Manchin has already emerged in the Biden era as a potential foil to the Democratic agenda by assuring Senate Minority Leader Mitch McConnell he would preserve the filibuster and the Byrd rule, which limits the kinds of legislation that can be passed through the budget reconciliation process Democrats are using to push through coronavirus relief and other funding. After briefly feuding with Vice President Kamala Harris over the administration's pressure on him in stimulus negotiations, Manchin came out against Biden's plan to increase the federal minimum wage to $15 per hour in the next round of relief, which would disproportionately lift the salaries of workers of color.
Manchin told CNN's Manu Raju on Monday that he would instead support a two-year increase to $11 per hour.
Freshman Rep. Mondaire Jones, D-N.Y., called Manchin's proposal "unacceptable."
"The $15 minimum wage is overwhelmingly popular with the American people," he tweeted. "One person should not be allowed to hold relief hostage."

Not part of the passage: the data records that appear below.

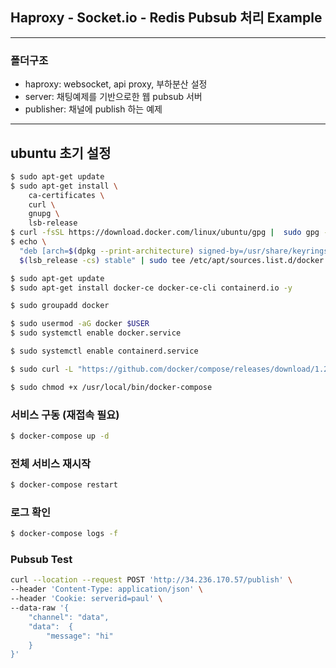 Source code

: ## Haproxy - Socket.io - Redis Pubsub 처리 Example
---
### 폴더구조
* haproxy: websocket, api proxy, 부하분산 설정
* server: 채팅예제를 기반으로한 웹 pubsub 서버 
* publisher: 채널에 publish 하는 예제 

---
## ubuntu 초기 설정

``` bash
$ sudo apt-get update
$ sudo apt-get install \
    ca-certificates \
    curl \
    gnupg \
    lsb-release
$ curl -fsSL https://download.docker.com/linux/ubuntu/gpg |  sudo gpg --dearmor -o /usr/share/keyrings/docker-archive-keyring.gpg
$ echo \
  "deb [arch=$(dpkg --print-architecture) signed-by=/usr/share/keyrings/docker-archive-keyring.gpg] https://download.docker.com/linux/ubuntu \
  $(lsb_release -cs) stable" | sudo tee /etc/apt/sources.list.d/docker.list > /dev/null

$ sudo apt-get update 
$ sudo apt-get install docker-ce docker-ce-cli containerd.io -y

$ sudo groupadd docker

$ sudo usermod -aG docker $USER
$ sudo systemctl enable docker.service

$ sudo systemctl enable containerd.service

$ sudo curl -L "https://github.com/docker/compose/releases/download/1.29.2/docker-compose-$(uname -s)-$(uname -m)" -o /usr/local/bin/docker-compose

$ sudo chmod +x /usr/local/bin/docker-compose

```

### 서비스 구동 (재접속 필요) 

``` bash 
$ docker-compose up -d 
```
### 전체 서비스 재시작 

``` bash 
$ docker-compose restart 
```

### 로그 확인 
``` bash 
$ docker-compose logs -f 
```

### Pubsub Test 
```bash
curl --location --request POST 'http://34.236.170.57/publish' \
--header 'Content-Type: application/json' \
--header 'Cookie: serverid=paul' \
--data-raw '{
    "channel": "data",
    "data":  {
        "message": "hi"
    }
}'
``` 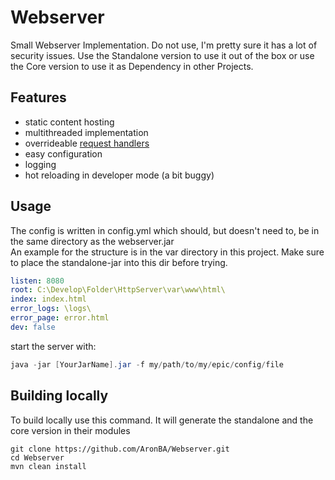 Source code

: # Webserver
Small Webserver Implementation. Do not use, I'm pretty sure it has a lot of security issues.
Use the Standalone version to use it out of the box or use the Core version to use it as Dependency in other Projects.

## Features
- static content hosting
- multithreaded implementation
- overrideable [request handlers](HttpServer-Core/README.md#requesthandlers--mappings)
- easy configuration
- logging
- hot reloading in developer mode (a bit buggy)

## Usage

The config is written in config.yml which should, but doesn't need to, be in the same directory as the webserver.jar  
An example for the structure is in the var directory in this project. Make sure to place the standalone-jar into this dir before trying.

```yml
listen: 8080
root: C:\Develop\Folder\HttpServer\var\www\html\
index: index.html
error_logs: \logs\
error_page: error.html
dev: false
```

start the server with:
```java
java -jar [YourJarName].jar -f my/path/to/my/epic/config/file
```

## Building locally
To build locally use this command. It will generate the standalone and the core version in their modules
```shell
git clone https://github.com/AronBA/Webserver.git
cd Webserver
mvn clean install
```




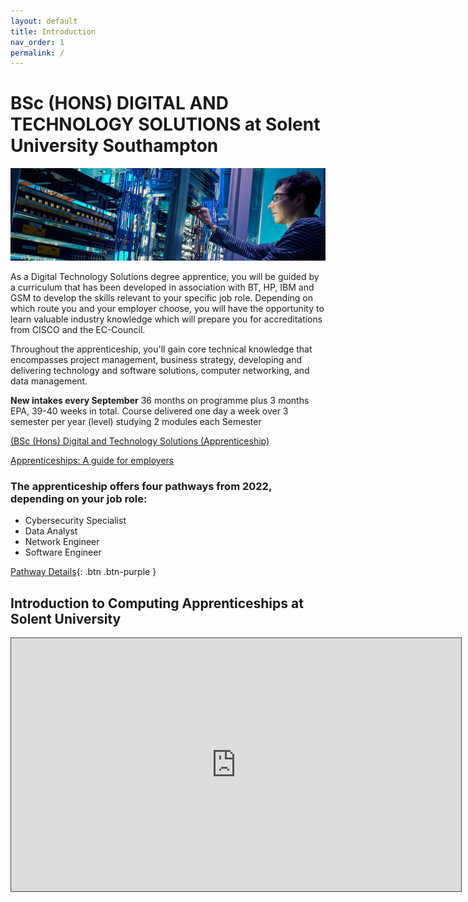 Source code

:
 ```yaml
---
layout: default
title: Introduction
nav_order: 1
permalink: /
---
```


# BSc (HONS) DIGITAL AND TECHNOLOGY SOLUTIONS at Solent University Southampton

![](./docs/images/cisco-labs-banner.jpg)

As a Digital Technology Solutions degree apprentice, you will be guided by a curriculum that has been developed in association with BT, HP, IBM and GSM to develop the skills relevant to your specific job role. Depending on which route you and your employer choose, you will have the opportunity to learn valuable industry knowledge which will prepare you for accreditations from CISCO and the EC-Council.

Throughout the apprenticeship, you'll gain core technical knowledge that encompasses project management, business strategy, developing and delivering technology and software solutions, computer networking, and data management.

**New intakes every September** 36 months on programme plus 3 months EPA, 39-40 weeks in total. Course delivered one day a week over 3 semester per year (level) studying 2 modules each Semester


[(BSc (Hons) Digital and Technology Solutions (Apprenticeship)](https://www.solent.ac.uk/courses/apprenticeship/digital-technology-solutions-bsc)

[Apprenticeships: A guide for employers](https://www.solent.ac.uk/courses/info/higher-degree-apprenticeships/apprenticeships-guide-employers)

### The apprenticeship offers four pathways from 2022, depending on your job role:

* Cybersecurity Specialist
* Data Analyst
* Network Engineer 
* Software Engineer

[Pathway Details](https://martinsolent.github.io/bdats/docs/pathways/){: .btn .btn-purple }

## Introduction to Computing  Apprenticeships at Solent University

<iframe src="https://solent.cloud.panopto.eu/Panopto/Pages/Embed.aspx?id=a7159d29-1e9e-459d-a695-ac3b01722c27&autoplay=false&offerviewer=true&showtitle=true&showbrand=false&start=0&interactivity=all" height="405" width="720" style="border: 1px solid #464646;" allowfullscreen allow="autoplay"></iframe>


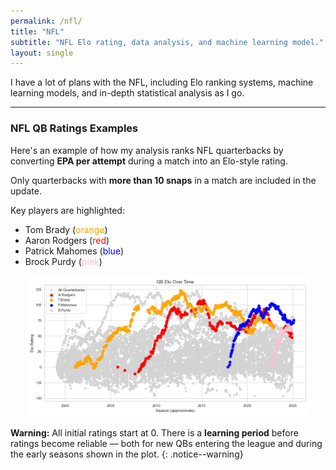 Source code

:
 ```yaml
---
permalink: /nfl/
title: "NFL"
subtitle: "NFL Elo rating, data analysis, and machine learning model."
layout: single
---
```


I have a lot of plans with the NFL, including Elo ranking systems, machine learning models, and in-depth statistical analysis as I go.

---

### NFL QB Ratings Examples

Here's an example of how my analysis ranks NFL quarterbacks by converting **EPA per attempt** during a match into an Elo-style rating.

Only quarterbacks with **more than 10 snaps** in a match are included in the update.

Key players are highlighted:
- Tom Brady (<span style="color:orange;">orange</span>)
- Aaron Rodgers (<span style="color:red;">red</span>)
- Patrick Mahomes (<span style="color:blue;">blue</span>)
- Brock Purdy (<span style="color:pink;">pink</span>)

<p align="center">
  <img src="/assets/images/qb_elo_fig.png" alt="Quarterback Elo Ratings since 1999" width="90%">
</p>

**Warning:** All initial ratings start at 0. There is a **learning period** before ratings become reliable — both for new QBs entering the league and during the early seasons shown in the plot.
{: .notice--warning}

Evan Weber, co-founder of the progressive group the Sunrise Movement, cited data from an MIT analysis finding that the living wage for a childless adult in West Virginia is nearly $14 per hour and will hit $15 by 2025.
"$11/hr is not enough for West Virginia or anywhere," he tweeted. "$15/hr + a union is the bare minimum any worker in this country deserves."
Senate Budget Committee Chairman Bernie Sanders, I-Vt., and Congressional Progressive Caucus chair Rep. Pramila Jayapal, D-Wash., have vowed to fight to keep the $15 minimum wage measure in the bill.
"A $15 minimum wage must stay in the Covid-19 relief bill," Jayapal tweeted on Monday. "I'm going to fight to ensure that it does."